=== Information provided ===
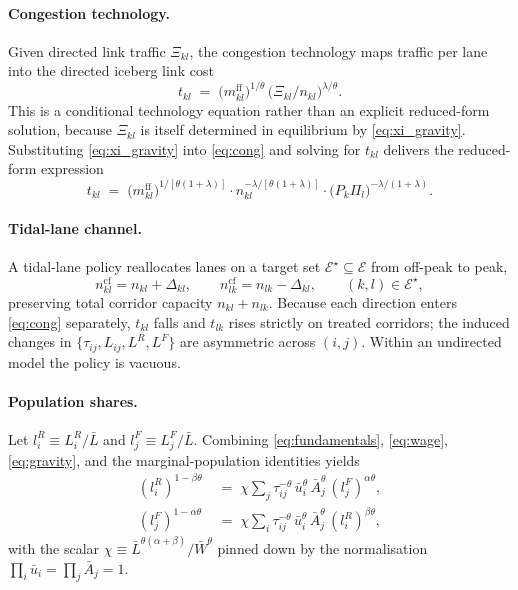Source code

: \documentclass[12pt]{article}
\newcommand{\E}{\mathcal E}
\newcommand{\Lbar}{\bar L}
\newcommand{\Wbar}{\bar W}
\newcommand{\ubar}{\bar u}
\newcommand{\Abar}{\bar A}
\newcommand{\tbar}{m^{\mathrm{ff}}}
\newcommand{\tkl}{t_{kl}}
\newcommand{\tijk}{\tau_{ij}}
\newcommand{\cf}{\mathrm{cf}}
\begin{document}
\paragraph{Congestion technology.}
Given directed link traffic $\Xi_{kl}$, the congestion technology
maps traffic per lane into the directed iceberg link cost
\begin{equation}
  \tkl
  \;=\;
  \bigl(\tbar_{kl}\bigr)^{1/\theta}\,
  \bigl(\Xi_{kl}/n_{kl}\bigr)^{\lambda/\theta}.
  \label{eq:cong}
\end{equation}
This is a conditional technology equation rather than an explicit
reduced-form solution, because $\Xi_{kl}$ is itself determined in
equilibrium by \eqref{eq:xi_gravity}.  Substituting
\eqref{eq:xi_gravity} into \eqref{eq:cong} and solving
for $\tkl$ delivers the reduced-form expression
\begin{equation}
  \tkl
  \;=\;
  \bigl(\tbar_{kl}\bigr)^{1/[\theta(1+\lambda)]}\cdot
  n_{kl}^{-\lambda/[\theta(1+\lambda)]}\cdot
  \bigl(P_k\Pi_l\bigr)^{-\lambda/(1+\lambda)}.
  \label{eq:tkl_reduced}
\end{equation}

\paragraph{Tidal-lane channel.}
A tidal-lane policy reallocates lanes on a target set
$\E^{\star}\subseteq\E$ from off-peak to peak,
\begin{equation}
  n_{kl}^{\cf}=n_{kl}+\Delta_{kl},\qquad
  n_{lk}^{\cf}=n_{lk}-\Delta_{kl},\qquad
  (k,l)\in\E^{\star},
\end{equation}
preserving total corridor capacity $n_{kl}+n_{lk}$.  Because each
direction enters \eqref{eq:cong} separately, $\tkl$ falls and
$t_{lk}$ rises strictly on treated corridors; the induced changes in
$\{\tijk,L_{ij},L^R,L^F\}$ are asymmetric across $(i,j)$.  Within an
undirected model the policy is vacuous.

\paragraph{Population shares.}
Let $l_i^R\equiv L_i^R/\Lbar$ and $l_j^F\equiv L_j^F/\Lbar$.
Combining \eqref{eq:fundamentals}, \eqref{eq:wage},
\eqref{eq:gravity}, and the marginal-population identities yields
\begin{align}
  (l_i^R)^{1-\beta\theta}
  &\;=\;\chi\sum_{j}\tijk^{-\theta}\,\ubar_i^{\theta}\,\Abar_j^{\theta}\,
       (l_j^F)^{\alpha\theta},
  \label{eq:eq_R}\\
  (l_j^F)^{1-\alpha\theta}
  &\;=\;\chi\sum_{i}\tijk^{-\theta}\,\ubar_i^{\theta}\,\Abar_j^{\theta}\,
       (l_i^R)^{\beta\theta},
  \label{eq:eq_F}
\end{align}
with the scalar $\chi\equiv\Lbar^{\theta(\alpha+\beta)}/\Wbar^{\theta}$
pinned down by the normalisation
$\prod_i\ubar_i=\prod_j\Abar_j=1$.
\end{document}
===
**Requirement:**
Which lines of the data include "link"? Copy each of them.

**The completed task:**
Given directed link traffic $\Xi_{kl}$, the congestion technology
maps traffic per lane into the directed iceberg link cost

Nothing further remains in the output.